Maybe so, but three years ago, Seun Kuti & Fela's Egypt 80 could've fooled anyone. It's an audacious reclamation, not only of the band that his father, Afrobeat pioneer and global music legend Fela Kuti, had led until his death in 1997 (when Seun was fifteen), but also of the music Fela had pioneered. Seun Kuti & Fela's Egypt 80, which appeared on Disorien, was as close to a new Fela album as it could get.
Seun's second album, From Africa With Fury: Rise, released globally on Knitting Factory Records in April and set for a June 21 release in North America, is an even more complex piece of machinery. Recorded in Rio de Janeiro with co-producers Brian Eno and John Reynolds, Rise is at once supple and intricate - the weave of percussion and guitar that makes Mr. Big Thief move, for example, is articulated more clearly than even on his father's prime records.
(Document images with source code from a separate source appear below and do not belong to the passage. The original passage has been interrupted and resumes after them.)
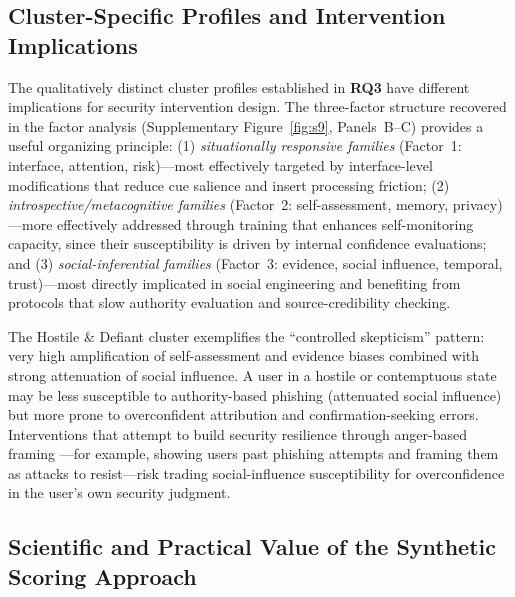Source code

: \documentclass[12pt,a4paper]{article}
\begin{document}
\subsection{Cluster-Specific Profiles and Intervention Implications}

\label{sec:discussion-factor}

The qualitatively distinct cluster profiles established in \textbf{RQ3} have different implications for security intervention design. The three-factor structure recovered in the factor analysis (Supplementary Figure~\ref{fig:s9}, Panels~B--C) provides a useful organizing principle: (1) \textit{situationally responsive families} (Factor~1: interface, attention, risk)---most effectively targeted by interface-level modifications that reduce cue salience and insert processing friction; (2) \textit{introspective/metacognitive families} (Factor~2: self-assessment, memory, privacy)---more effectively addressed through training that enhances self-monitoring capacity, since their susceptibility is driven by internal confidence evaluations; and (3) \textit{social-inferential families} (Factor~3: evidence, social influence, temporal, trust)---most directly implicated in social engineering and benefiting from protocols that slow authority evaluation and source-credibility checking.

The Hostile \& Defiant cluster exemplifies the ``controlled skepticism'' pattern: very high amplification of self-assessment and evidence biases combined with strong attenuation of social influence. A user in a hostile or contemptuous state may be less susceptible to authority-based phishing (attenuated social influence) but more prone to overconfident attribution and confirmation-seeking errors. Interventions that attempt to build security resilience through anger-based framing \citep{lerner2000beyond}---for example, showing users past phishing attempts and framing them as attacks to resist---risk trading social-influence susceptibility for overconfidence in the user's own security judgment.

\subsection{Scientific and Practical Value of the Synthetic Scoring Approach}
\end{document}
"I found out about Brian when I was in Liverpool studying," says Seun, who is Fela's youngest son. "My fellow students would sit around listening to music. Eno was in every aspect of every era of rock music. Coldplay were just coming out at that time, I think, and he made that album."
In 2009, Eno invited Seun and Egypt 80 to perform in Sydney at the Luminous Festival; a year later, he brought them to the Brighton Festival in England. Soon, Eno and Reynolds had decamped to Rio to help Seun make Rise./
"Eno was serious," Seun says. "He said, 'You don't have to pay me a dime.' He did it for the love of the music, not for the money." Presumably, Eno received at least a couple of dimes for his work in the end. Either way, Seun is proud of the result.
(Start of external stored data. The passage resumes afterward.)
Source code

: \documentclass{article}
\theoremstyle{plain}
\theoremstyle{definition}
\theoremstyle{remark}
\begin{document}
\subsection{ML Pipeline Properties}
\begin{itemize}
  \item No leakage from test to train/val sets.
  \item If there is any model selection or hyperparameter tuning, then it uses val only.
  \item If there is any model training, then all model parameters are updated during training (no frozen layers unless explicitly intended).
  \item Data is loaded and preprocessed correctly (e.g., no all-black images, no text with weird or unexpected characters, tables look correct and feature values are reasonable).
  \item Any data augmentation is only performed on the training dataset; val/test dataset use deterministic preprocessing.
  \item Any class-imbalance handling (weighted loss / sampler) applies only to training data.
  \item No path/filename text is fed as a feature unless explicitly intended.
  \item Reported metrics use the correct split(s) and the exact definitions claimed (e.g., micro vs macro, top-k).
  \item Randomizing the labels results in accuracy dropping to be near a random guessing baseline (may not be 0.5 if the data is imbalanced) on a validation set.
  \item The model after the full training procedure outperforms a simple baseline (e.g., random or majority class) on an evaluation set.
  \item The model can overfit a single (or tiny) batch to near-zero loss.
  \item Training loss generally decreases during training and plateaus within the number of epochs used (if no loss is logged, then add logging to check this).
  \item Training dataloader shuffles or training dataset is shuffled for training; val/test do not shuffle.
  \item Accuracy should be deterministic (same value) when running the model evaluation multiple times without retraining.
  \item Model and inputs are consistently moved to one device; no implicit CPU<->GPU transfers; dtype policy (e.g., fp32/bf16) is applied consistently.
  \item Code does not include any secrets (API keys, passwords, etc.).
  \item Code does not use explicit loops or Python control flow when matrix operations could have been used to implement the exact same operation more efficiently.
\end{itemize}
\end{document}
"Every aspect of the album is an improvement, not just the songwriting and production - everything," he says.
Although Seun doesn't divulge his writing methods - "That is classified information. If I told, everyone would start making music like me," he says with a laugh - he will admit to one key. "For me, my songs do not fit until I have a kicking bassline," he says.
But Rise kicks more than bass. This outing finds Seun more topical. The song Rise, for example, takes government and corporate corruption to task, calling out Halliburton, among others, by name. Needless to say, Seun has been keeping track of recent events.
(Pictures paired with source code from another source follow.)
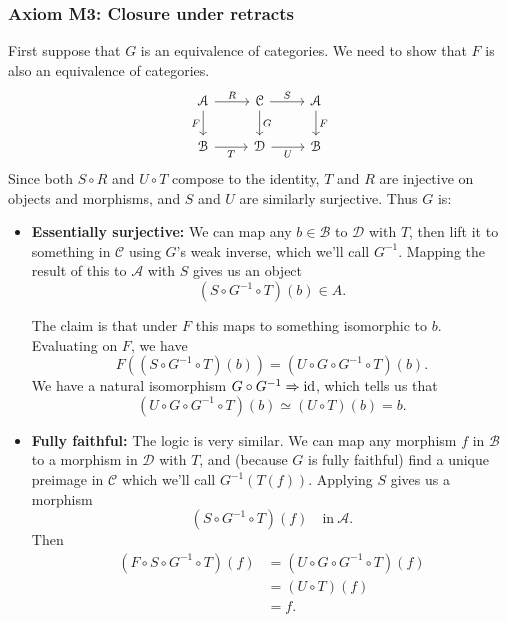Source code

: \documentclass[main.tex]{subfiles}
\begin{document}
\subsubsection{Axiom M3: Closure under retracts}
First suppose that $G$ is an equivalence of categories. We need to show that $F$ is also an equivalence of categories.
\begin{equation*}
  \begin{tikzcd}
    \mathcal{A}
    \arrow[d, swap, "F"]
    \arrow[r, "R"]
    & \mathcal{C}
    \arrow[d, "G"]
    \arrow[r, "S"]
    & \mathcal{A}
    \arrow[d, "F"]
    \\
    \mathcal{B}
    \arrow[r, swap, "T"]
    & \mathcal{D}
    \arrow[r, swap, "U"]
    & \mathcal{B}
  \end{tikzcd}
\end{equation*}
Since both $S \circ R$ and $U \circ T$ compose to the identity, $T$ and $R$ are injective on objects and morphisms, and $S$ and $U$ are similarly surjective. Thus $G$ is:
\begin{itemize}
  \item \textbf{Essentially surjective:} We can map any $b \in \mathcal{B}$ to $\mathcal{D}$ with $T$, then lift it to something in $\mathcal{C}$ using $G$'s weak inverse, which we'll call $G ^{-1}$. Mapping the result of this to $\mathcal{A}$ with $S$ gives us an object
    \begin{equation*}
      (S \circ G^{-1} \circ T)(b) \in A.
    \end{equation*}

    The claim is that under $F$ this maps to something isomorphic to $b$. Evaluating on $F$, we have
    \begin{equation*}
      F((S \circ G^{-1} \circ T)(b)) = (U \circ G \circ G^{-1} \circ T)(b).
    \end{equation*}
    We have a natural isomorphism $G \circ G^{-1} \Rightarrow \mathrm{id}$, which tells us that
    \begin{equation*}
      (U \circ G \circ G^{-1} \circ T)(b) \simeq (U \circ T)(b) = b.
    \end{equation*}

  \item \textbf{Fully faithful:} The logic is very similar. We can map any morphism $f$ in $\mathcal{B}$ to a morphism in $\mathcal{D}$ with $T$, and (because $G$ is fully faithful) find a unique preimage in $\mathcal{C}$ which we'll call $G^{-1}(T(f))$. Applying $S$ gives us a morphism
    \begin{equation*}
      (S \circ G^{-1} \circ T)(f) \quad\text{in}\ \mathcal{A}.
    \end{equation*}
    Then
    \begin{align*}
      (F \circ S \circ G^{-1} \circ T)(f) &= (U \circ G \circ G^{-1} \circ T)(f) \\
      &= (U \circ T)(f) \\
      &= f.
    \end{align*}
\end{itemize}
\end{document}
"I'm supporting all the uprisings around the world," says Seun, whose father was famous for his outspoken politics. "I'm an anti-establishment kind of person. When people are standing up by themselves for change, I support it. People die for the cause of revolution, and that's what makes it sacred. I feel all the governments in the world have to represent the people. Not all governments in the world represent their people."
Should we expect to hear about these specific uprisings in future songs? Seun's answer is blunt.
"I predicted this," he says. "I was waiting for it to happen. I already knew it was going to happen two years ago - I could sense the tension everywhere in the world. People couldn't take it anymore. I talk about this on the new album. It's written in the new album already. I'll continue to talk about how I feel, and I hope the world feels the same way. It's important."